Suzuki was applauded by pro-Palestinian activists in Japan and abroad, but he received a terse letter from the ambassadors of the United States, the United Kingdom, and the other five countries of the G7. The letter stated explicitly that Israel should not be put on a par with Russia and threatened that the ambassadors would boycott the ceremony if the decision was not reversed. Japan’s central government, meanwhile, laid low, stating that the invitations were a local decision. Suzuki stuck to his guns; Israel remained unwelcome, and the G7 ambassadors were no-shows. (Hiroshima, for its part, did invite Israel as usual, a fact perhaps attributable to the right-leaning views of that city’s mayor.)

These two developments—Kono’s proposal to recognize Palestine and the Nagasaki mayor’s disinvitation of the Israeli ambassador—show how the Japanese discourse on Palestine has shifted since October 2023. Over decades, the Japanese position on Palestine has often been muddled as the country has sought to balance competing priorities: the overriding (perceived) prerogative to abide by American wishes, on the one hand, and the country’s desire to be seen as a peace-loving supporter of international law and justice, on the other.
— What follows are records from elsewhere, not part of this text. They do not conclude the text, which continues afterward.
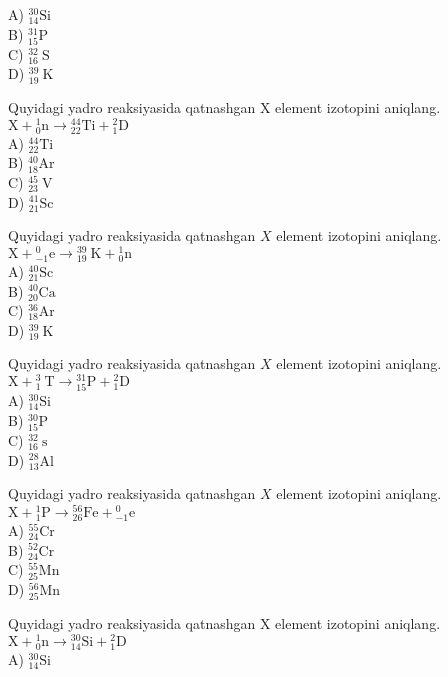 A) ${ }_{14}^{30} \mathrm{Si}$\\
B) ${ }_{15}^{31} \mathrm{P}$\\
C) ${ }_{16}^{32} \mathrm{~S}$\\
D) ${ }_{19}^{39} \mathrm{~K}$
  \item Quyidagi yadro reaksiyasida qatnashgan X element izotopini aniqlang. $\mathrm{X}+{ }_{0}^{1} \mathrm{n} \rightarrow{ }_{22}^{44} \mathrm{Ti}+{ }_{1}^{2} \mathrm{D}$\\
A) ${ }_{22}^{44} \mathrm{Ti}$\\
B) ${ }_{18}^{40} \mathrm{Ar}$\\
C) ${ }_{23}^{45} \mathrm{~V}$\\
D) ${ }_{21}^{41} \mathrm{Sc}$
  \item Quyidagi yadro reaksiyasida qatnashgan $X$ element izotopini aniqlang. $\mathrm{X}+{ }_{-1}^{0} \mathrm{e} \rightarrow{ }_{19}^{39} \mathrm{~K}+{ }_{0}^{1} \mathrm{n}$\\
A) ${ }_{21}^{40} \mathrm{Sc}$\\
B) ${ }_{20}^{40} \mathrm{Ca}$\\
C) ${ }_{18}^{36} \mathrm{Ar}$\\
D) ${ }_{19}^{39} \mathrm{~K}$
  \item Quyidagi yadro reaksiyasida qatnashgan $X$ element izotopini aniqlang. $\mathrm{X}+{ }_{1}^{3} \mathrm{~T} \rightarrow{ }_{15}^{31} \mathrm{P}+{ }_{1}^{2} \mathrm{D}$\\
A) ${ }_{14}^{30} \mathrm{Si}$\\
B) ${ }_{15}^{30} \mathrm{P}$\\
C) ${ }_{16}^{32} \mathrm{~s}$\\
D) ${ }_{13}^{28} \mathrm{Al}$
  \item Quyidagi yadro reaksiyasida qatnashgan $X$ element izotopini aniqlang. $\mathrm{X}+{ }_{1}^{1} \mathrm{P} \rightarrow{ }_{26}^{56} \mathrm{Fe}+{ }_{-1}^{0} \mathrm{e}$\\
A) ${ }_{24}^{55} \mathrm{Cr}$\\
B) ${ }_{24}^{52} \mathrm{Cr}$\\
C) ${ }_{25}^{55} \mathrm{Mn}$\\
D) ${ }_{25}^{56} \mathrm{Mn}$
  \item Quyidagi yadro reaksiyasida qatnashgan X element izotopini aniqlang. $\mathrm{X}+{ }_{0}^{1} \mathrm{n} \rightarrow{ }_{14}^{30} \mathrm{Si}+{ }_{1}^{2} \mathrm{D}$\\
A) ${ }_{14}^{30} \mathrm{Si}$\\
These contradictions are inherent in how Japan conducts itself on the world stage. Put another way, if Japan sorts out a coherent position on Palestine—something it may be inching toward—it will have a better idea what sort of country it truly wants to be.
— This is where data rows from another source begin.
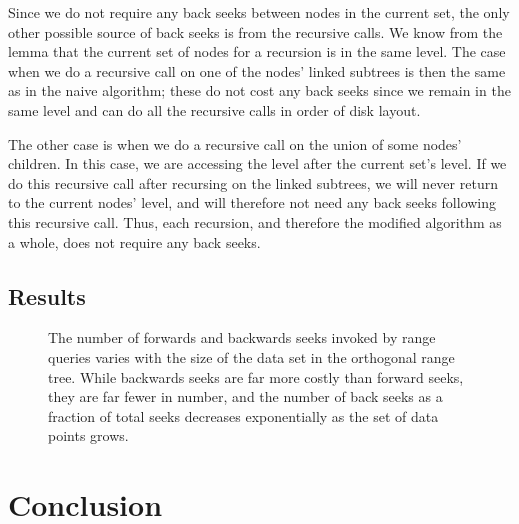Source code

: \documentclass[11pt, oneside]{article}
\begin{document}
Since we do not require any back seeks between nodes in the current set, the
only other possible source of back seeks is from the recursive calls. We know
from the lemma that the current set of nodes for a recursion is in the same
level. The case when we do a recursive call on one of the nodes' linked
subtrees is then the same as in the naive algorithm; these do not cost any back
seeks since we remain in the same level and can do all the recursive calls in
order of disk layout. 

The other case is when we do a recursive call on the union of some nodes'
children. In this case, we are accessing the level after the current set's
level. If we do this recursive call after recursing on the linked subtrees, we
will never return to the current nodes' level, and will therefore not need any
back seeks following this recursive call. Thus, each recursion, and therefore
the modified algorithm as a whole, does not require any back seeks.

\subsection{Results}

\begin{figure}[b!]
\centering
{}%
\caption{
    The number of forwards and backwards seeks invoked by range queries varies
    with the size of the data set in the orthogonal range tree. While
    backwards seeks are far more costly than forward seeks, they are far
    fewer in number, and the number of back seeks as a fraction of total seeks
    decreases exponentially as the set of data points grows.
}
\label{fig:figure2}
\end{figure}

\section{Conclusion}
\end{document}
Japan’s Dependence on the United States

For the Japanese political elite, East Asia is the main area for furthering Japanese interests. Japan has always looked at China as its prime strategic, military, economic, political, and even social threat, although Russia and North Korea are also presented as threats. The overall picture is that East Asia is a tough neighborhood, and that Japan (so the argument goes) needs a credible military deterrence.
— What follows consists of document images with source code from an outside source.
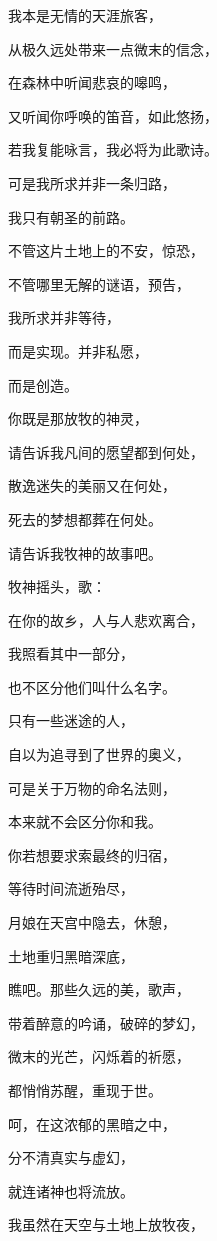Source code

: \documentclass[UTF8]{article}
\begin{document}
\par 我本是无情的天涯旅客，
\par 从极久远处带来一点微末的信念，
\par 在森林中听闻悲哀的嗥鸣，
\par 又听闻你呼唤的笛音，如此悠扬，
\par 若我复能咏言，我必将为此歌诗。
\par 可是我所求并非一条归路，
\par 我只有朝圣的前路。
\par 不管这片土地上的不安，惊恐，
\par 不管哪里无解的谜语，预告，
\par 我所求并非等待，
\par 而是实现。并非私愿，
\par 而是创造。
\par 你既是那放牧的神灵，
\par 请告诉我凡间的愿望都到何处，
\par 散逸迷失的美丽又在何处，
\par 死去的梦想都葬在何处。
\par 请告诉我牧神的故事吧。
\\[0.6cm]
\par 牧神摇头，歌：
\\[0.6cm]
\par 在你的故乡，人与人悲欢离合，
\par 我照看其中一部分，
\par 也不区分他们叫什么名字。
\par 只有一些迷途的人，
\par 自以为追寻到了世界的奥义，
\par 可是关于万物的命名法则，
\par 本来就不会区分你和我。
\par 你若想要求索最终的归宿，
\par 等待时间流逝殆尽，
\par 月娘在天宫中隐去，休憩，
\par 土地重归黑暗深底，
\par 瞧吧。那些久远的美，歌声，
\par 带着醉意的吟诵，破碎的梦幻，
\par 微末的光芒，闪烁着的祈愿，
\par 都悄悄苏醒，重现于世。
\par 呵，在这浓郁的黑暗之中，
\par 分不清真实与虚幻，
\par 就连诸神也将流放。
\par 我虽然在天空与土地上放牧夜，
\end{document}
At the same time, Japan is a strongly pacifist country. Its postwar constitution (prepared for and imposed upon it by the US occupation) renounces the use of force as a means for settling international disputes, and even puts constraints on Japan’s maintaining and deploying military forces. Most Japanese opinion polls show robust support for the pacifist clauses of the constitution and for the peaceful resolution of international disputes through multilateral fora such as the United Nations.

Kono’s proposal to recognize Palestine and the mayor of Nagasaki’s disinvitation of the Israeli ambassador show how the Japanese discourse on Palestine has shifted since October 2023.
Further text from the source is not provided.